Ich war überrascht. Aber der Regierungspräsident des Kantons Sankt Gallen lud mich ein, vor seinen Verwaltungskadern eine Rede zu halten. Ein Theaterintendant spricht über Vorurteile, vierhundert Mitarbeiter hören zu.

Ich schlage vor, die Verfassung von Sankt Gallen um einen Artikel zu bereichern: das Recht der Menschen auf Glück. Niemand lacht. Im Gegenteil: Wenn es um das Glück eines jeden Menschen geht, wird es ernst. Wohlstand ist nicht schwer, denn das Land ist reich, aber Glück?

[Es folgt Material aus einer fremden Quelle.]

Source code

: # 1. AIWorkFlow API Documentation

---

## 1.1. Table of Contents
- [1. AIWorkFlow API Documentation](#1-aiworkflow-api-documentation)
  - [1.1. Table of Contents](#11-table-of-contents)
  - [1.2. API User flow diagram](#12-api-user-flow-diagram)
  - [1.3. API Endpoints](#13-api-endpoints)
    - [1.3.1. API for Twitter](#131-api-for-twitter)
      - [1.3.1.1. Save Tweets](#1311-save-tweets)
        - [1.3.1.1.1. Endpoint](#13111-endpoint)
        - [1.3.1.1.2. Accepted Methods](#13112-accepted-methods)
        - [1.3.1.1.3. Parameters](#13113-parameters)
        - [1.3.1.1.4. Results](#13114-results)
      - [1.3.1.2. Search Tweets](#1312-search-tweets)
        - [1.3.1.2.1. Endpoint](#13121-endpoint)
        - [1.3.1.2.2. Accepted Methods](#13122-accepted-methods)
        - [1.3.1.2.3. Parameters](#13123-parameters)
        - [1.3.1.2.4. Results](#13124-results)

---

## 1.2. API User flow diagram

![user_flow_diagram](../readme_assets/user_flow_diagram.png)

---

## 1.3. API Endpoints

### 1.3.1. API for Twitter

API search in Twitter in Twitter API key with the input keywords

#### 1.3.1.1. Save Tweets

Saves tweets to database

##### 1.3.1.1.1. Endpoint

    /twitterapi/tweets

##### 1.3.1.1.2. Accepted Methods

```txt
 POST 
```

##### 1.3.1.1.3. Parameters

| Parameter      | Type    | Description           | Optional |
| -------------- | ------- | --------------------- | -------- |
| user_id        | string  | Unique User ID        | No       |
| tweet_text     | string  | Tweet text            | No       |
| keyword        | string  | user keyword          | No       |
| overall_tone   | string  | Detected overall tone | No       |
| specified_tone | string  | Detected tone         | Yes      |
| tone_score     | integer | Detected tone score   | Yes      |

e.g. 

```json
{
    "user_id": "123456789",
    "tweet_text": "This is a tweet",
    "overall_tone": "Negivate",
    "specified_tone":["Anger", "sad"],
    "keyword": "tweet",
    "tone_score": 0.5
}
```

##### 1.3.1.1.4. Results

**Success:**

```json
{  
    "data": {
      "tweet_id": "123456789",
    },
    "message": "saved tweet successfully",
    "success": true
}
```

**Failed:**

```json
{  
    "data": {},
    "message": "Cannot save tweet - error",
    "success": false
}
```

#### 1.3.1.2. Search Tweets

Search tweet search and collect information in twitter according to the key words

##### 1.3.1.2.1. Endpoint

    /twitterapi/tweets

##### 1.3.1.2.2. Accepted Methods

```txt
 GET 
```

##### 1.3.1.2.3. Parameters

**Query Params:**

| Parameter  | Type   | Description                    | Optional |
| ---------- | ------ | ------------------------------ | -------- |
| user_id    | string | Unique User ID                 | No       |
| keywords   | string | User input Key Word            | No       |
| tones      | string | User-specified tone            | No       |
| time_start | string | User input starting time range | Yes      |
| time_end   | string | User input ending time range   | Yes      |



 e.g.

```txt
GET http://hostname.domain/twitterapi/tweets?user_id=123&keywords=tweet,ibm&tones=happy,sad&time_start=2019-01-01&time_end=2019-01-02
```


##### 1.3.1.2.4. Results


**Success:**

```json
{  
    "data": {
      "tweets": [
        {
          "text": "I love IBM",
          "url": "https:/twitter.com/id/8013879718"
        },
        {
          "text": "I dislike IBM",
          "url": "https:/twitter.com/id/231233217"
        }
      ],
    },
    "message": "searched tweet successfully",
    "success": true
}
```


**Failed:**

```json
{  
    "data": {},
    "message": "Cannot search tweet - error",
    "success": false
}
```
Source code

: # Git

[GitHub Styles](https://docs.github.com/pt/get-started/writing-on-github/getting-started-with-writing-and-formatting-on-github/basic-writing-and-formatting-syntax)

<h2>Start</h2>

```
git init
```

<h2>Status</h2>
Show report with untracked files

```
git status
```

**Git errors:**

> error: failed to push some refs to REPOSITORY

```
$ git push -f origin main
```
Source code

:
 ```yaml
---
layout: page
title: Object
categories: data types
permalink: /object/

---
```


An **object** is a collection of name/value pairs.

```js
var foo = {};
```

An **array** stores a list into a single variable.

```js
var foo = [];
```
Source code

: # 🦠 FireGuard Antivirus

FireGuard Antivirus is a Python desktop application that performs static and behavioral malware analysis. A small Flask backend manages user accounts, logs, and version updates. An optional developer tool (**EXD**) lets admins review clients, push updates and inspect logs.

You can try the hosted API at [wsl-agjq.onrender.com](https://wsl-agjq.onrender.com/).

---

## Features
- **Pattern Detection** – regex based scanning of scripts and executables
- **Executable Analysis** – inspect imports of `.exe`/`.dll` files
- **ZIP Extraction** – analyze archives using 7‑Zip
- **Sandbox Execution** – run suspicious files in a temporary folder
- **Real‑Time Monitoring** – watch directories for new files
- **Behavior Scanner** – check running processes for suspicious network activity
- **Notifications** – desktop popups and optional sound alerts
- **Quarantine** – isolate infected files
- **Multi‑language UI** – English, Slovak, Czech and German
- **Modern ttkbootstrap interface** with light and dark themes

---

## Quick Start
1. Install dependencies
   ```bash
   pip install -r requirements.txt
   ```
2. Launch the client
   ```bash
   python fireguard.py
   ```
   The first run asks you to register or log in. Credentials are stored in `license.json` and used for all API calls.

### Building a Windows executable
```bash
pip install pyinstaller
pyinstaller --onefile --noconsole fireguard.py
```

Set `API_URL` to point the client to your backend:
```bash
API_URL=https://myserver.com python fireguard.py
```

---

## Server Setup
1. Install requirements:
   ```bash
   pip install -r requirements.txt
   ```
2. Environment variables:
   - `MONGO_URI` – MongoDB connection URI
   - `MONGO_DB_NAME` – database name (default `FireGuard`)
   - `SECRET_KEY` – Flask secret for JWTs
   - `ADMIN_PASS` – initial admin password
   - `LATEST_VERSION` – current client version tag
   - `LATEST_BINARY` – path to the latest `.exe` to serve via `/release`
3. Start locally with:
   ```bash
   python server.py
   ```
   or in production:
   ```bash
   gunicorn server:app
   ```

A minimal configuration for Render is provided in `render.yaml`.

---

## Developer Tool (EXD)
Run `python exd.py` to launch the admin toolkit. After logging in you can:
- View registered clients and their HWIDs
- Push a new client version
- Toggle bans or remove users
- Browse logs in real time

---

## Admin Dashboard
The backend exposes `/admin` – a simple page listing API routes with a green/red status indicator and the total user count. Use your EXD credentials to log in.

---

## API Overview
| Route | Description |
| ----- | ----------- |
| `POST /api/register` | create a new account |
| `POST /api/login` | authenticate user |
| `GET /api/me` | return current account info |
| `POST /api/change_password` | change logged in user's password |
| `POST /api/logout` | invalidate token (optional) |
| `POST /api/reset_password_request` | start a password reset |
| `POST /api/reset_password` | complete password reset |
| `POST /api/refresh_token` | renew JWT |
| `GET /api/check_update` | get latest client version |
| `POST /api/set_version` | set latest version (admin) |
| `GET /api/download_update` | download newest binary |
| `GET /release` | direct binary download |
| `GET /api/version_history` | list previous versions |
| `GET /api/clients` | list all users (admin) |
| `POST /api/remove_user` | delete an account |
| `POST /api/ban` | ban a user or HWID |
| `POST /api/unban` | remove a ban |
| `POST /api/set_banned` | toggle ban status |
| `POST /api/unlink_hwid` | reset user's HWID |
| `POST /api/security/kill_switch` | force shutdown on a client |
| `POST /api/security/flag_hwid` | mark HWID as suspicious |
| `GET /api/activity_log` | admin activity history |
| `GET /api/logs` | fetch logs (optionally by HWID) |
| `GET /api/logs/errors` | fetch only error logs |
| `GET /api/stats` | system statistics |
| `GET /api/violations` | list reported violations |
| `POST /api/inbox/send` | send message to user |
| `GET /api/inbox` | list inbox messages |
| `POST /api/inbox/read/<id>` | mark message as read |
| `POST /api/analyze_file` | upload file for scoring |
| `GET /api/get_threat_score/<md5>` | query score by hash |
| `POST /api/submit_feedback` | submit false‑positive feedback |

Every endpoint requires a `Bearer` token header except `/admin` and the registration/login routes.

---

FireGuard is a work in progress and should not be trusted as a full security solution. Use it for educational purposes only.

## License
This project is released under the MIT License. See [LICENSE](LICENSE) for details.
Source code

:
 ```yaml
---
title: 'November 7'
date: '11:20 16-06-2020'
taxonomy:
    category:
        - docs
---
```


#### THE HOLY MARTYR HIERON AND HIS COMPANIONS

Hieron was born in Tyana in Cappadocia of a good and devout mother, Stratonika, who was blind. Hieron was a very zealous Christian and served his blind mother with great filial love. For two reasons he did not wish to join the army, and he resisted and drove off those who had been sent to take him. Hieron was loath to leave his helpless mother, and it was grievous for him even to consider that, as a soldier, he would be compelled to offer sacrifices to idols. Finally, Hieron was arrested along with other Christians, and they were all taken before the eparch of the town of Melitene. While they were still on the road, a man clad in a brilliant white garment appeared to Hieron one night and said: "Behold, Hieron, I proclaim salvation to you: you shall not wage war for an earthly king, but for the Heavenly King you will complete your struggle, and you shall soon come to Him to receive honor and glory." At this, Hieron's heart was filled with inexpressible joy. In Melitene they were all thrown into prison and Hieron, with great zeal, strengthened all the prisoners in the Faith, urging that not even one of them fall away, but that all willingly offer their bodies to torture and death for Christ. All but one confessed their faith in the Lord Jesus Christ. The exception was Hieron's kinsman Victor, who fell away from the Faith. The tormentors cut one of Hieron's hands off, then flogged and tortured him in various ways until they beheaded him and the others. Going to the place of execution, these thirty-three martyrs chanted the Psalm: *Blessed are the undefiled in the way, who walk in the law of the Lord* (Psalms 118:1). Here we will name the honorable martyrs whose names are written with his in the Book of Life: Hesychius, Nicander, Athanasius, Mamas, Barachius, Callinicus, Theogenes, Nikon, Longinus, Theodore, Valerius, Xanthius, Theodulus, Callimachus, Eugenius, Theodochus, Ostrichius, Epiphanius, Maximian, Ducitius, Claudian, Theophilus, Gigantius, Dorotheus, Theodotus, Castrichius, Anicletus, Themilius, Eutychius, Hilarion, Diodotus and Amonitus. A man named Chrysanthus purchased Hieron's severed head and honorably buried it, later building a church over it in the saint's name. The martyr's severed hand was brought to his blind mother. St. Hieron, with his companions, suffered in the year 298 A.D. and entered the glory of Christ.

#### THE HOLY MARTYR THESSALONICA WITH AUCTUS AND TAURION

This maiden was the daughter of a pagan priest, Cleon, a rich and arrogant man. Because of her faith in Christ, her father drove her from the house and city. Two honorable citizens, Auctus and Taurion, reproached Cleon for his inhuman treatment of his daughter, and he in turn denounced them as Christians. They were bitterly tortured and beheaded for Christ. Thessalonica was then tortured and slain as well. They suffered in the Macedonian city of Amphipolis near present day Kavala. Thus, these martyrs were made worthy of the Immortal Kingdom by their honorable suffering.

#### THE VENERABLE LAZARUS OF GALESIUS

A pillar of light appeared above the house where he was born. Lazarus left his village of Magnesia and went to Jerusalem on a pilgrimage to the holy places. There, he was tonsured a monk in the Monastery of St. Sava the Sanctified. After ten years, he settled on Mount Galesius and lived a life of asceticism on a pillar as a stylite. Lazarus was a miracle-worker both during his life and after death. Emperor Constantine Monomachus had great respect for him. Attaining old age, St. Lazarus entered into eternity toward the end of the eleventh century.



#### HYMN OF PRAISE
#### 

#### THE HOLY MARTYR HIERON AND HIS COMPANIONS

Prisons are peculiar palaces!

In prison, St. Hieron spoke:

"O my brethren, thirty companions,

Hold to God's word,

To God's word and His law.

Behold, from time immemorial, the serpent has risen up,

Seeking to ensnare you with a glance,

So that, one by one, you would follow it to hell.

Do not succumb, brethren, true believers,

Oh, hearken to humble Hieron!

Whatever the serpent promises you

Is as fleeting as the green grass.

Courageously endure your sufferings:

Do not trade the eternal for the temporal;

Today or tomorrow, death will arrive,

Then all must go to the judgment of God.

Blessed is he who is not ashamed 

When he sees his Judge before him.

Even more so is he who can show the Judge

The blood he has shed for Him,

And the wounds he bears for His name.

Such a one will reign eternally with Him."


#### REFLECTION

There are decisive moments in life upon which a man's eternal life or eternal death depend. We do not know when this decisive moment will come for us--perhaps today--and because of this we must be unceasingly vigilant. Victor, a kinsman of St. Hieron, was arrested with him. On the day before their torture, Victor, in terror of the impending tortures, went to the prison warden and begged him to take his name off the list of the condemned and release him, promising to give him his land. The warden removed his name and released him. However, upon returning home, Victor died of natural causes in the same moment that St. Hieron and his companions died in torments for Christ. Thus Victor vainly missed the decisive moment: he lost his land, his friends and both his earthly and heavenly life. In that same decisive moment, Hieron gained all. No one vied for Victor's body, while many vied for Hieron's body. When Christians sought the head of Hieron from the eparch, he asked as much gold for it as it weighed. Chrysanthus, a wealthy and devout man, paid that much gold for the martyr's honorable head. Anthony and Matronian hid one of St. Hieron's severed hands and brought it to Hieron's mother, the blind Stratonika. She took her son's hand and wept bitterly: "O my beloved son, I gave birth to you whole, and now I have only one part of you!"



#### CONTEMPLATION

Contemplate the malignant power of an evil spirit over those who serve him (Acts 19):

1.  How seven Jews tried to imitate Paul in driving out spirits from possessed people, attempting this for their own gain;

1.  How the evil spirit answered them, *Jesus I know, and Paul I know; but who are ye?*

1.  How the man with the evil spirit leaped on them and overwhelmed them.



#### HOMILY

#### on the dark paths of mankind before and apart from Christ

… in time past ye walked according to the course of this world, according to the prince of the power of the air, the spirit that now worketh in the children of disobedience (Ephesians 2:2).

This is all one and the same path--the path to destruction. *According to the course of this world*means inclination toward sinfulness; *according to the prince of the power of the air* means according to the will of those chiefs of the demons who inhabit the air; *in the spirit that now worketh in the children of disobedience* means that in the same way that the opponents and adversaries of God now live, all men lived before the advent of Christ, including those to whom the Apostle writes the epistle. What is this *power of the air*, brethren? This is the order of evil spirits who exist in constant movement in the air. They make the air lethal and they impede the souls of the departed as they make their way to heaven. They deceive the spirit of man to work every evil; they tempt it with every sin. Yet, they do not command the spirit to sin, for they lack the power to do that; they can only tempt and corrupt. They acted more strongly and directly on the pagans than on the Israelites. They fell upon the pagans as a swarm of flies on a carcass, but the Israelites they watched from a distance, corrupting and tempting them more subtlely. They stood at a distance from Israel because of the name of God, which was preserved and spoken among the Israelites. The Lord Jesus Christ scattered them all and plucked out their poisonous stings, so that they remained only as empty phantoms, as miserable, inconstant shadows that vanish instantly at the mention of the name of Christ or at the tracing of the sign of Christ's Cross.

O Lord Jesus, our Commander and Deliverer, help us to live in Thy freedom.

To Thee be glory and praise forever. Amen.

Nie hat mich einer meiner Schweizer Freunde schlecht behandelt, nie hat mich einer in Zürich, Basel oder Bern als Deutschen abgelehnt. Was ist anders, wenn mir Schweizer in der Innenstadt begegnen, dem Fußgänger den Weg abschneiden, was ist anders, wenn gestylte Frauen in ihren SUV-Limousinen mit Zürcher Kennzeichen und quietschenden Reifen rücksichtlos um die Ecke biegen, ihre dicken Kisten am Straßenrand parken, die Bürgersteige blockieren? Was ärgert mich, wenn ich türkisch-schweizerische Machos im Lamborghini vorbeiheulen höre?

Es stört mich, dass sie über die niedrigen Bußgelder in Deutschland lachen. Der kleine Rassist setzt sich durch und trichtert mir ein: Ach ja, die Schweizer! Und damit meine ich alle: meinen Freund Oli, den Clown, meinen Freund Konrad, den Banker, die grüne Kulturreferentin Dorena, die SVP-Regierungsrätin, die immer das Theater unterstützte, egal was ich spielte.

Unser Kolumnist Christoph Nix schreibt im zweiwöchigen Wechsel mit O‘tooli Fortune Haase.
Unser Kolumnist Christoph Nix schreibt im zweiwöchigen Wechsel mit O‘tooli Fortune Haase. | Bild: Lukas Ondreka

Keine Frage: Schweizer sind pünktlich und sauber, sie sind langsam und reich, sie sprechen ein seltsames Deutsch und was immer sie tun, sie nehmen kein Taxi. In Konstanz, an einem Samstagmittag, ist es besser, die Innenstadt zu meiden. Gut gekleidete, wohlhabende Autofahrer zeigen mir, dass ich doch nur ein kleines, minderbemitteltes Ich bin: Reiche unter weniger Reichen.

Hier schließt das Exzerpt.